Third, for the adaptation of the drainage plug, the frame was disinfected with 75% ethanol solution and dried for 1–3 minutes after the PMMA acrylic resin frame had solidified. Silagum-Comfort primer was then applied (DMG, Germany) and left to stand for 1 minute. Subsequently, the silicone soft lining was covered on the surface of the frame (Figure 2B), and the entire drainage plug was placed in the resulting cavity for 6 minutes until the silicone material was attached. Finally, the drainage plug was trimmed and covered with the Silagum adaptive film (Figure 2C).

Clinical effect evaluation

Patients in the model group wore the drainage plug, which was taken out after eating every day, then the cyst cavity was washed with oral lotion 2–3 times. The patients were followed up after 3, 6, 12, and 18 months, and the drainage plug was adjusted according to changes in the cyst cavity. The recovery time of patients in the control group and the model group was recorded.

Efficacy evaluation was based on the subjective evaluation of all patients.

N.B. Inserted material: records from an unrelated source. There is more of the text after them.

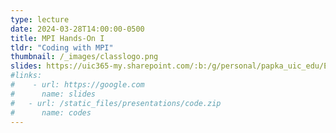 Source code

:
 ```yaml
---
type: lecture
date: 2024-03-28T14:00:00-0500
title: MPI Hands-On I
tldr: "Coding with MPI"
thumbnail: /_images/classlogo.png
slides: https://uic365-my.sharepoint.com/:b:/g/personal/papka_uic_edu/Eclzk9tRcQxIuzTn70V2KKABn_CPuXiP0062ipASQoR5Iw?e=45H1es
#links: 
#    - url: https://google.com
#      name: slides
#   - url: /static_files/presentations/code.zip
#      name: codes
---
```

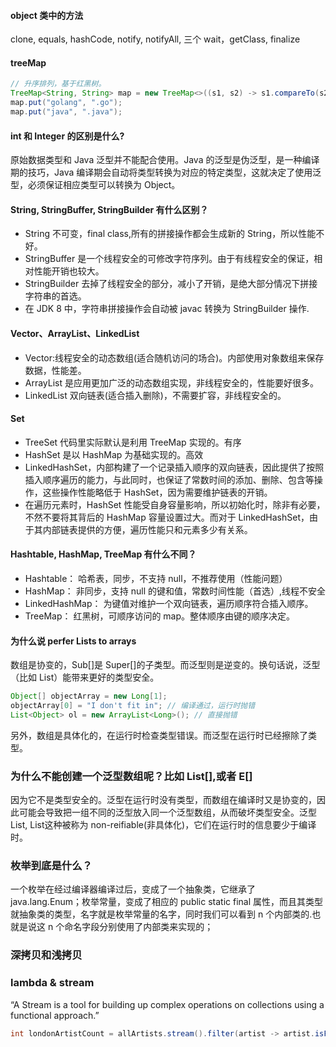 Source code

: #### object 类中的方法

clone, equals, hashCode, notify, notifyAll, 三个 wait，getClass, finalize

#### treeMap

```java
// 升序排列，基于红黑树。
TreeMap<String, String> map = new TreeMap<>((s1, s2) -> s1.compareTo(s2));
map.put("golang", ".go");
map.put("java", ".java");
```

#### int 和 Integer 的区别是什么?

原始数据类型和 Java 泛型并不能配合使用。Java 的泛型是伪泛型，是一种编译期的技巧，Java 编译期会自动将类型转换为对应的特定类型，这就决定了使用泛型，必须保证相应类型可以转换为 Object。

#### String, StringBuffer, StringBuilder 有什么区别？

- String 不可变，final class,所有的拼接操作都会生成新的 String，所以性能不好。
- StringBuffer 是一个线程安全的可修改字符序列。由于有线程安全的保证，相对性能开销也较大。
- StringBuilder 去掉了线程安全的部分，减小了开销，是绝大部分情况下拼接字符串的首选。
- 在 JDK 8 中，字符串拼接操作会自动被 javac 转换为 StringBuilder 操作.

#### Vector、ArrayList、LinkedList

- Vector:线程安全的动态数组(适合随机访问的场合)。内部使用对象数组来保存数据，性能差。
- ArrayList 是应用更加广泛的动态数组实现，非线程安全的，性能要好很多。
- LinkedList 双向链表(适合插入删除)，不需要扩容，非线程安全的。

#### Set

- TreeSet 代码里实际默认是利用 TreeMap 实现的。有序
- HashSet 是以 HashMap 为基础实现的。高效
- LinkedHashSet，内部构建了一个记录插入顺序的双向链表，因此提供了按照插入顺序遍历的能力，与此同时，也保证了常数时间的添加、删除、包含等操作，这些操作性能略低于 HashSet，因为需要维护链表的开销。
- 在遍历元素时，HashSet 性能受自身容量影响，所以初始化时，除非有必要，不然不要将其背后的 HashMap 容量设置过大。而对于 LinkedHashSet，由于其内部链表提供的方便，遍历性能只和元素多少有关系。

#### Hashtable, HashMap, TreeMap 有什么不同？

- Hashtable： 哈希表，同步，不支持 null，不推荐使用（性能问题）
- HashMap： 非同步，支持 null 的键和值，常数时间性能（首选）,线程不安全
- LinkedHashMap： 为键值对维护一个双向链表，遍历顺序符合插入顺序。
- TreeMap： 红黑树，可顺序访问的 map。整体顺序由键的顺序决定。

#### 为什么说 perfer Lists to arrays

数组是协变的，Sub[]是 Super[]的子类型。而泛型则是逆变的。换句话说，泛型（比如 List）能带来更好的类型安全。

```java
Object[] objectArray = new Long[1];
objectArray[0] = "I don't fit in"; // 编译通过，运行时抛错
List<Object> ol = new ArrayList<Long>(); // 直接抛错
```

另外，数组是具体化的，在运行时检查类型错误。而泛型在运行时已经擦除了类型。

### 为什么不能创建一个泛型数组呢？比如 List<String>[],或者 E[]

因为它不是类型安全的。泛型在运行时没有类型，而数组在编译时又是协变的，因此可能会导致把一组不同的泛型放入同一个泛型数组，从而破坏类型安全。泛型 List<E>, List<String>这种被称为 non-reifiable(非具体化)，它们在运行时的信息要少于编译时。

### 枚举到底是什么？

一个枚举在经过编译器编译过后，变成了一个抽象类，它继承了 java.lang.Enum；枚举常量，变成了相应的 public static final 属性，而且其类型就抽象类的类型，名字就是枚举常量的名字，同时我们可以看到 n 个内部类的.也就是说这 n 个命名字段分别使用了内部类来实现的；

### 深拷贝和浅拷贝

### lambda & stream

“A Stream is a tool for building up complex operations on collections using a functional approach.”

```java
int londonArtistCount = allArtists.stream().filter(artist -> artist.isFrom(“London”)).count();
```
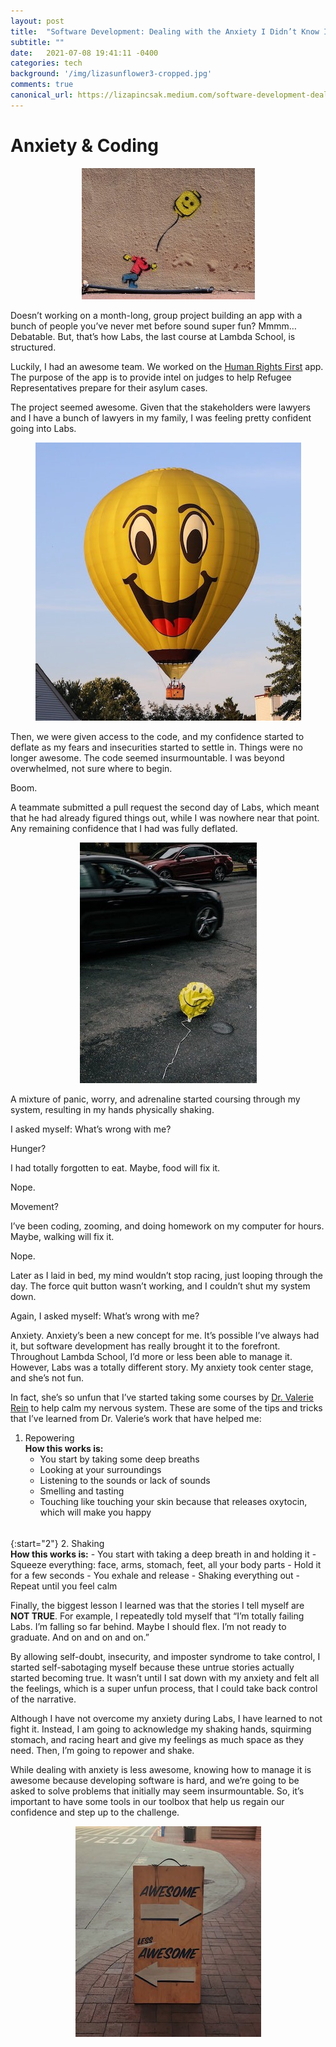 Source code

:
 ```yaml
---
layout: post
title:  "Software Development: Dealing with the Anxiety I Didn’t Know I Had"
subtitle: ""
date:   2021-07-08 19:41:11 -0400
categories: tech
background: '/img/lizasunflower3-cropped.jpg'
comments: true
canonical_url: https://lizapincsak.medium.com/software-development-dealing-with-the-anxiety-i-didnt-know-i-had-39cf36dca818
---
```


# Anxiety & Coding

<p></p>

<p style="text-align:center"><img src="/img/posts/SoftwareAnxiety/flyingballoonhead.jpg" alt="Lego man running after ballon head"/></p>

Doesn’t working on a month-long, group project building an app with a bunch of people you’ve never met before sound super fun?
Mmmm… Debatable. But, that’s how Labs, the last course at Lambda School, is structured.

Luckily, I had an awesome team. We worked on the [Human Rights First](https://a.humanrightsfirstasylum.dev/login, "HRF Login Page") app. The purpose of the app is to provide intel on judges to help Refugee Representatives prepare for their asylum cases.

The project seemed awesome. Given that the stakeholders were lawyers and I have a bunch of lawyers in my family, I was feeling pretty confident going into Labs.

<p style="text-align:center"><img src="/img/posts/SoftwareAnxiety/happyballoon.jpg" alt="Happy Hot-air Ballon"/></p>

Then, we were given access to the code, and my confidence started to deflate as my fears and insecurities started to settle in. Things were no longer awesome. The code seemed insurmountable. I was beyond overwhelmed, not sure where to begin.

Boom.

A teammate submitted a pull request the second day of Labs, which meant that he had already figured things out, while I was nowhere near that point. Any remaining confidence that I had was fully deflated.

<p style="text-align:center"><img src="/img/posts/SoftwareAnxiety/deflatedballoon.jpg" alt="Deflated balloon on street"/></p>

A mixture of panic, worry, and adrenaline started coursing through my system, resulting in my hands physically shaking.

I asked myself: What’s wrong with me?

Hunger?

I had totally forgotten to eat. Maybe, food will fix it.

Nope.

Movement?

I’ve been coding, zooming, and doing homework on my computer for hours. Maybe, walking will fix it.

Nope.

Later as I laid in bed, my mind wouldn’t stop racing, just looping through the day. The force quit button wasn’t working, and I couldn’t shut my system down.

Again, I asked myself: What’s wrong with me?

Anxiety. Anxiety’s been a new concept for me. It’s possible I’ve always had it, but software development has really brought it to the forefront. Throughout Lambda School, I’d more or less been able to manage it. However, Labs was a totally different story. My anxiety took center stage, and she’s not fun.

In fact, she’s so unfun that I’ve started taking some courses by [Dr. Valerie Rein](https://www.drvalerie.com, "Dr. Valerie Rein's website") to help calm my nervous system. These are some of the tips and tricks that I’ve learned from Dr. Valerie’s work that have helped me:

1. Repowering  
**How this works is:**
    - You start by taking some deep breaths
    - Looking at your surroundings
    - Listening to the sounds or lack of sounds
    - Smelling and tasting
    - Touching like touching your skin because that releases oxytocin, which will make you happy  

<div style="height:5px;"></div>

{:start="2"}
2. Shaking  
**How this works is:**
    - You start with taking a deep breath in and holding it
    - Squeeze everything: face, arms, stomach, feet, all your body parts
    - Hold it for a few seconds
    - You exhale and release
    - Shaking everything out
    - Repeat until you feel calm

Finally, the biggest lesson I learned was that the stories I tell myself are **NOT TRUE**. For example, I repeatedly told myself that “I’m totally failing Labs. I’m falling so far behind. Maybe I should flex. I’m not ready to graduate. And on and on and on.”

By allowing self-doubt, insecurity, and imposter syndrome to take control, I started self-sabotaging myself because these untrue stories actually started becoming true. It wasn’t until I sat down with my anxiety and felt all the feelings, which is a super unfun process, that I could take back control of the narrative.

Although I have not overcome my anxiety during Labs, I have learned to not fight it. Instead, I am going to acknowledge my shaking hands, squirming stomach, and racing heart and give my feelings as much space as they need. Then, I’m going to repower and shake.

While dealing with anxiety is less awesome, knowing how to manage it is awesome because developing software is hard, and we’re going to be asked to solve problems that initially may seem insurmountable. So, it’s important to have some tools in our toolbox that help us regain our confidence and step up to the challenge.


<p style="text-align:center"><img src="/img/posts/SoftwareAnxiety/awesomesign.jpg" alt="Sign that says awesome and less awesome"/></p>
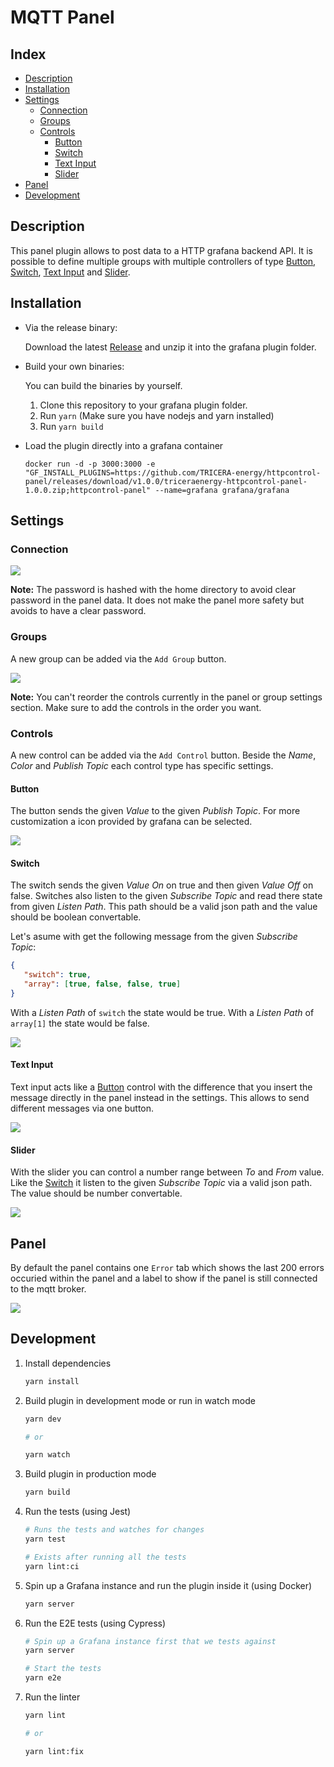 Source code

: # MQTT Panel

## Index

- [Description](#description)
- [Installation](#installation)
- [Settings](#settings)
   - [Connection](#connection)
   - [Groups](#groups)
   - [Controls](#controls)
      - [Button](#button)
      - [Switch](#switch)
      - [Text Input](#text-input)
      - [Slider](#slider)
- [Panel](#panel)
- [Development](#development)

## Description

This panel plugin allows to post data to a HTTP grafana backend API. 
It is possible to define multiple groups with 
multiple controllers of type [Button](#button), [Switch](#switch),
[Text Input](#text-input) and [Slider](#slider).

## Installation

- Via the release binary:
   
   Download the latest [Release](https://github.com/TRICERA-energy/httpcontrol-panel/releases) and unzip it into the grafana plugin folder.

- Build your own binaries:

   You can build the binaries by yourself. 
   1. Clone this repository to your grafana plugin folder.
   2. Run `yarn` (Make sure you have nodejs and yarn installed)
   3. Run `yarn build`

- Load the plugin directly into a grafana container

   ```
   docker run -d -p 3000:3000 -e "GF_INSTALL_PLUGINS=https://github.com/TRICERA-energy/httpcontrol-panel/releases/download/v1.0.0/triceraenergy-httpcontrol-panel-1.0.0.zip;httpcontrol-panel" --name=grafana grafana/grafana
   ```



## Settings
### Connection

![](/doc/connection.png)

**Note:** The password is hashed with the home directory to avoid clear password in the panel data. It does not make the panel more safety but avoids to have a clear password.

### Groups

A new group can be added via the `Add Group` button.

![](/doc/group.png)

**Note:** You can't reorder the controls currently in the panel or group settings section. Make sure to add the controls in the order you want.

### Controls

A new control can be added via the `Add Control` button. Beside the *Name*, *Color* and *Publish Topic* each control type has specific settings.

#### Button

The button sends the given *Value* to the given *Publish Topic*. For more customization a icon provided by grafana can be selected.

![](/doc/button.png)

#### Switch

The switch sends the given *Value On* on true and then given *Value Off* on false. Switches also listen to the given *Subscribe Topic* and read there state from given *Listen Path*. This path should be a valid json path and the value should be boolean convertable.

Let's asume with get the following message from the given *Subscribe Topic*:

```json
{
   "switch": true,
   "array": [true, false, false, true]
}
```

With a *Listen Path* of `switch` the state would be true.
With a *Listen Path* of `array[1]` the state would be false.

![](/doc/switch.png)

#### Text Input

Text input acts like a [Button](#button) control with the difference that you insert the message directly in the panel instead in the settings. This allows to send different messages via one button.

![](/doc/text-input.png)

#### Slider

With the slider you can control a number range between *To* and *From* value. Like the [Switch](#switch) it listen to the given *Subscribe Topic* via a valid json path. The value should be number convertable.

![](/doc/slider.png)

## Panel 

By default the panel contains one `Error` tab which shows the last 200 errors occuried within the panel and a label to show if the panel is still connected to the mqtt broker.

![](/doc/panel.png)

## Development

1. Install dependencies

   ```bash
   yarn install
   ```

2. Build plugin in development mode or run in watch mode

   ```bash
   yarn dev

   # or

   yarn watch
   ```

3. Build plugin in production mode

   ```bash
   yarn build
   ```

4. Run the tests (using Jest)

   ```bash
   # Runs the tests and watches for changes
   yarn test

   # Exists after running all the tests
   yarn lint:ci
   ```

5. Spin up a Grafana instance and run the plugin inside it (using Docker)

   ```bash
   yarn server
   ```

6. Run the E2E tests (using Cypress)

   ```bash
   # Spin up a Grafana instance first that we tests against
   yarn server

   # Start the tests
   yarn e2e
   ```

7. Run the linter

   ```bash
   yarn lint

   # or

   yarn lint:fix
   ```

The evaluation items included retention of the plug, degree of comfort, deformation of the plug, installation and removal of the plug, oral odor, and impact on daily life. The evaluation criteria were as follows: (I) satisfactory: good retention, very comfortable, no deformation, easy removal, no tenderness and stimulation pain, no obvious oral odor, and no impact on daily life; (II) unsatisfactory: easy to loosen, with deformation, with obvious tenderness and stimulation pain on soft tissue during installation and removal, with obvious oral odor, with significant impact on daily life.

In addition, imaging measurements were performed. All patients underwent panoramic X-ray scanning at each return visit in order to calculate the size of the cyst area and observe the amount of new bone formation. Reduction rate of cyst area = (preoperative cyst area − cyst area at return visit)/preoperative cyst area.

Statistical analysis

SPSS 25.0 was used for statistical analysis. Measurement data were expressed as mean ± standard deviation (SD). Differences between the 2 groups were compared using a t-test. The Pearson correlation method was performed to analyze the correlation between cyst lesion size and treatment time. P<0.05 was considered statistically significant.


Results

Application and effect of the drainage plug

In the model group, the drainage plug completely fitted the postoperative cavity without gaps (Figure 3). One end of the drainage tube passed straight into the cyst cavity [Figure 4, obturation part (OP)], and the other end opened in the mouth lateral to the gum [Figure 4, retention part (RP)] to ensure the timely drainage of cyst effusion. With the drainage plug, the recovery time of patients was effectively shortened, and the postoperative care time was also greatly reduced.

Figure 3 Schematic diagram of the installation of the drainage plug (blue circle). The blue circle represents the retention part (RP) of the drainage plug, which fit well with the surrounding environment of the mouth. The drainage tube opened lateral to the gum (black arrow), in order to facilitate timely drainage of the cyst effusion.
Figure 4 Pattern diagram of the drainage plug. The drainage plug contains two important parts: a retention part (PR), and an obturation part (OP).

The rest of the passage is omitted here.